Last year at this time, Carpenter was riding the crest of a modest comeback: following the back-to-back disappointments of VILLAGE OF THE DAMNED and ESCAPE FROM LA, the Halloween '98 release of VAMPIRES opened #1 at the box office and would more than recoup its production costs in its first week of release. The final tally for the film was solid, if unspectacular, and strong video sales made it clear once again that there was still an audience for the former young wunderkind, who turned 50 not long before the film's release.
In spite VAMPIRES' success, there was considerable talk at the time that the film might be its director's swan song. Some rumor mongers cited supposed health problems; other pointed out an undeniable sense of ennui in Carpenter interviews at the time. Both versions seem obvious gossip now, as Carpenter prepares for the likely arduous production of his next film, the first non-sequel derived from an original Carpenter script since 1988's THEY LIVE.
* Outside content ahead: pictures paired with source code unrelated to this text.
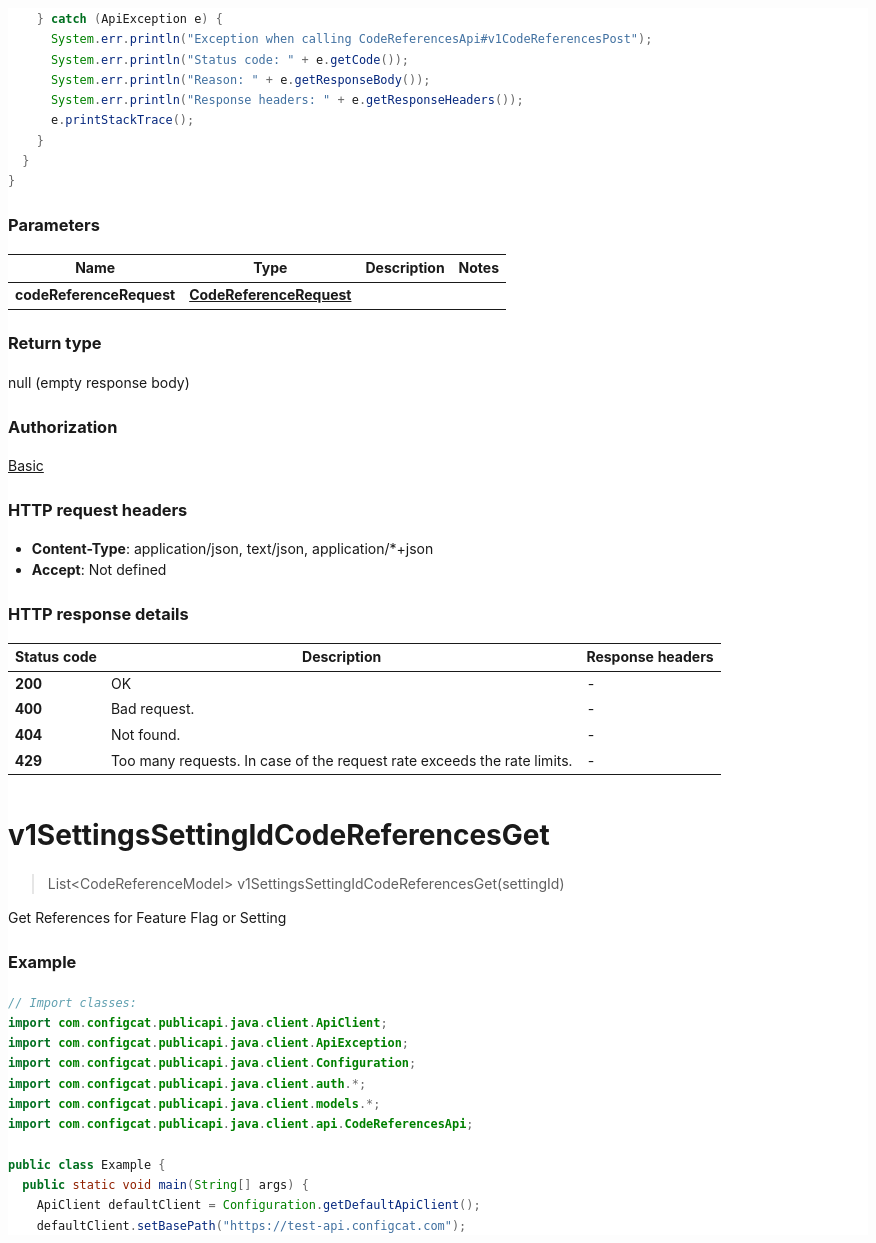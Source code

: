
 ```java
    } catch (ApiException e) {
      System.err.println("Exception when calling CodeReferencesApi#v1CodeReferencesPost");
      System.err.println("Status code: " + e.getCode());
      System.err.println("Reason: " + e.getResponseBody());
      System.err.println("Response headers: " + e.getResponseHeaders());
      e.printStackTrace();
    }
  }
}
```

### Parameters

| Name | Type | Description  | Notes |
|------------- | ------------- | ------------- | -------------|
| **codeReferenceRequest** | [**CodeReferenceRequest**](CodeReferenceRequest.md)|  | |

### Return type

null (empty response body)

### Authorization

[Basic](../README.md#Basic)

### HTTP request headers

 - **Content-Type**: application/json, text/json, application/*+json
 - **Accept**: Not defined

### HTTP response details
| Status code | Description | Response headers |
|-------------|-------------|------------------|
| **200** | OK |  -  |
| **400** | Bad request. |  -  |
| **404** | Not found. |  -  |
| **429** | Too many requests. In case of the request rate exceeds the rate limits. |  -  |

<a id="v1SettingsSettingIdCodeReferencesGet"></a>
# **v1SettingsSettingIdCodeReferencesGet**
> List&lt;CodeReferenceModel&gt; v1SettingsSettingIdCodeReferencesGet(settingId)

Get References for Feature Flag or Setting



### Example
```java
// Import classes:
import com.configcat.publicapi.java.client.ApiClient;
import com.configcat.publicapi.java.client.ApiException;
import com.configcat.publicapi.java.client.Configuration;
import com.configcat.publicapi.java.client.auth.*;
import com.configcat.publicapi.java.client.models.*;
import com.configcat.publicapi.java.client.api.CodeReferencesApi;

public class Example {
  public static void main(String[] args) {
    ApiClient defaultClient = Configuration.getDefaultApiClient();
    defaultClient.setBasePath("https://test-api.configcat.com");
```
Details remain sketchy regarding GHOSTS OF MARS, but what has leaked out seems promising. Despite its galactic locale, the film will reportedly eschew most sci-fi trappings, using its setting mostly as a method for Carpenter to again tell a tale of survival in an isolated and desolate locationa common facet in his film oeuvre. Producer Sandy King has described the film as 'Zulu on Mars,' a reference to the classic 1964's action epic that pitted a handful of British soldiers against thousands of Zulu warriors. This hint of the film's storyline suggests another common presence in Carpenter's films, elements of the American western. Films as disparate as the director's ASSAULT ON PRECINT 13, THE THING, and PRINCE OF DARKNESS all bear more than a passing resemblance to numerous cinema renderings of cowboys defending a remote fort from marauding Indians.
GHOSTS OF MARS' tale of space colonists--200 years in the future, trapped on a dry, barren, world and fighting their possessed comrades--would seem another variation of a common theme of one of the industry's most iconoclastic and underrated directors.